In radiological screening, clinicians scan myriads of radiographs with the intent of recognizing and differentiating lesions. Even though they are trained experts, radiologists' human search engines are not perfect: average daily error rates are estimated around 3-5%. A main underlying assumption in radiological screening is that visual search on a current radiograph occurs independently of previously seen radiographs. However, recent studies have shown that human perception is biased by previously seen stimuli; the bias in our visual system to misperceive current stimuli towards previous stimuli is called serial dependence.
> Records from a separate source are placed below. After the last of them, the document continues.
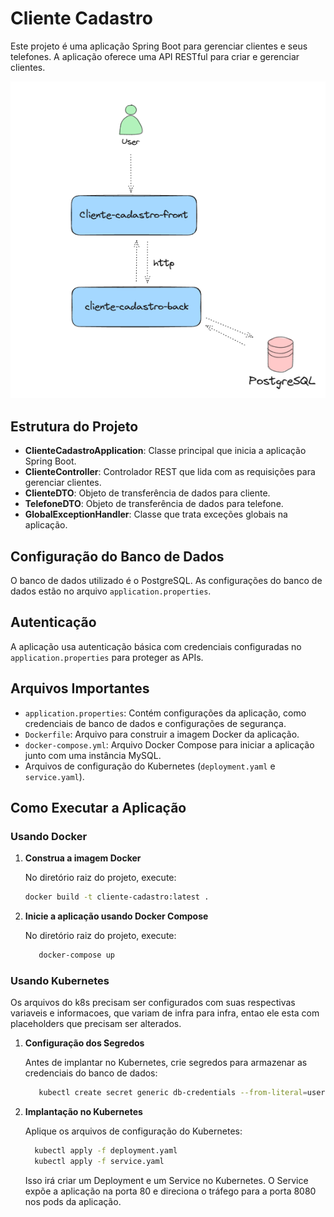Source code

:# Cliente Cadastro

Este projeto é uma aplicação Spring Boot para gerenciar clientes e seus telefones. A aplicação oferece uma API RESTful para criar e gerenciar clientes.

![img.png](img.png)

## Estrutura do Projeto

- **ClienteCadastroApplication**: Classe principal que inicia a aplicação Spring Boot.
- **ClienteController**: Controlador REST que lida com as requisições para gerenciar clientes.
- **ClienteDTO**: Objeto de transferência de dados para cliente.
- **TelefoneDTO**: Objeto de transferência de dados para telefone.
- **GlobalExceptionHandler**: Classe que trata exceções globais na aplicação.

## Configuração do Banco de Dados

O banco de dados utilizado é o PostgreSQL. As configurações do banco de dados estão no arquivo `application.properties`.

## Autenticação

A aplicação usa autenticação básica com credenciais configuradas no `application.properties` para proteger as APIs.

## Arquivos Importantes

- `application.properties`: Contém configurações da aplicação, como credenciais de banco de dados e configurações de segurança.
- `Dockerfile`: Arquivo para construir a imagem Docker da aplicação.
- `docker-compose.yml`: Arquivo Docker Compose para iniciar a aplicação junto com uma instância MySQL.
- Arquivos de configuração do Kubernetes (`deployment.yaml` e `service.yaml`).

## Como Executar a Aplicação

### Usando Docker

1. **Construa a imagem Docker**

   No diretório raiz do projeto, execute:

   ```sh
   docker build -t cliente-cadastro:latest .
   ```

2. **Inicie a aplicação usando Docker Compose**

   No diretório raiz do projeto, execute:

    ```sh
       docker-compose up
    ```

### Usando Kubernetes

Os arquivos do k8s precisam ser configurados com suas respectivas variaveis e informacoes, que variam 
de infra para infra, entao ele esta com placeholders que precisam ser alterados.

1. **Configuração dos Segredos**

    Antes de implantar no Kubernetes, crie segredos para armazenar as credenciais do banco de dados:

    ```sh
       kubectl create secret generic db-credentials --from-literal=username=seu_usuario_db --from-literal=password=sua_senha_db
    ```

2. **Implantação no Kubernetes**

    Aplique os arquivos de configuração do Kubernetes:

    ```sh
      kubectl apply -f deployment.yaml
      kubectl apply -f service.yaml
    ```

    Isso irá criar um Deployment e um Service no Kubernetes. O Service expõe a aplicação na porta 80 e direciona o tráfego para a porta 8080 nos pods da aplicação.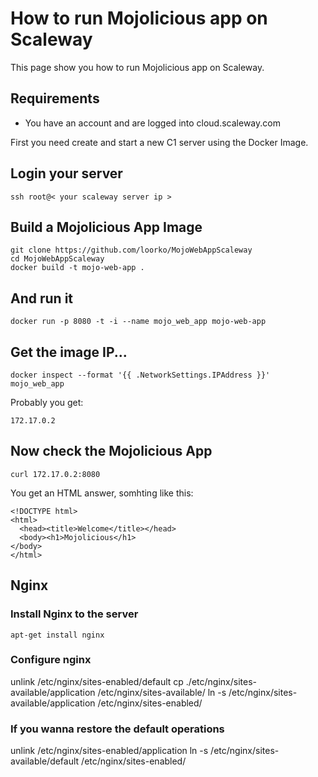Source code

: # How to run Mojolicious app on Scaleway

This page show you how to run Mojolicious app on Scaleway.

## Requirements
 * You have an account and are logged into cloud.scaleway.com

First you need create and start a new C1 server using the Docker Image.

## Login your server
```
ssh root@< your scaleway server ip >
```
## Build a Mojolicious App Image
```
git clone https://github.com/loorko/MojoWebAppScaleway
cd MojoWebAppScaleway
docker build -t mojo-web-app .
```
## And run it
```
docker run -p 8080 -t -i --name mojo_web_app mojo-web-app
```
## Get the image IP...
```
docker inspect --format '{{ .NetworkSettings.IPAddress }}' mojo_web_app
```
Probably you get:
```
172.17.0.2
```
## Now check the Mojolicious App
```
curl 172.17.0.2:8080

```
You get an HTML answer, somhting like this:
```
<!DOCTYPE html>
<html>
  <head><title>Welcome</title></head>
  <body><h1>Mojolicious</h1>
</body>
</html>
```
## Nginx
### Install Nginx to the server
```
apt-get install nginx
```
### Configure nginx
unlink /etc/nginx/sites-enabled/default
cp ./etc/nginx/sites-available/application /etc/nginx/sites-available/
ln -s /etc/nginx/sites-available/application /etc/nginx/sites-enabled/

### If you wanna restore the default operations
unlink /etc/nginx/sites-enabled/application
ln -s /etc/nginx/sites-available/default /etc/nginx/sites-enabled/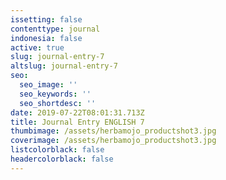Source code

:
 ```yaml
---
issetting: false
contenttype: journal
indonesia: false
active: true
slug: journal-entry-7
altslug: journal-entry-7
seo:
  seo_image: ''
  seo_keywords: ''
  seo_shortdesc: ''
date: 2019-07-22T08:01:31.713Z
title: Journal Entry ENGLISH 7
thumbimage: /assets/herbamojo_productshot3.jpg
coverimage: /assets/herbamojo_productshot3.jpg
listcolorblack: false
headercolorblack: false
---
```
Here, we tested whether serial dependence impacts radiologists' recognition of simulated lesions embedded in actual radiographs. We found that serial dependence affected radiologists' recognition of simulated lesions; perception on an average trial was pulled 13% toward the 1-back stimulus. Simulated lesions were perceived as biased towards the those seen in the previous 1 or 2 radiographs. Similar results were found when testing lesion recognition in a group of untrained observers. Taken together, these results suggest that perceptual judgements of radiologists are affected by previous visual experience, and thus some of the diagnostic errors exhibited by radiologists may be caused by serial dependence from previously seen radiographs.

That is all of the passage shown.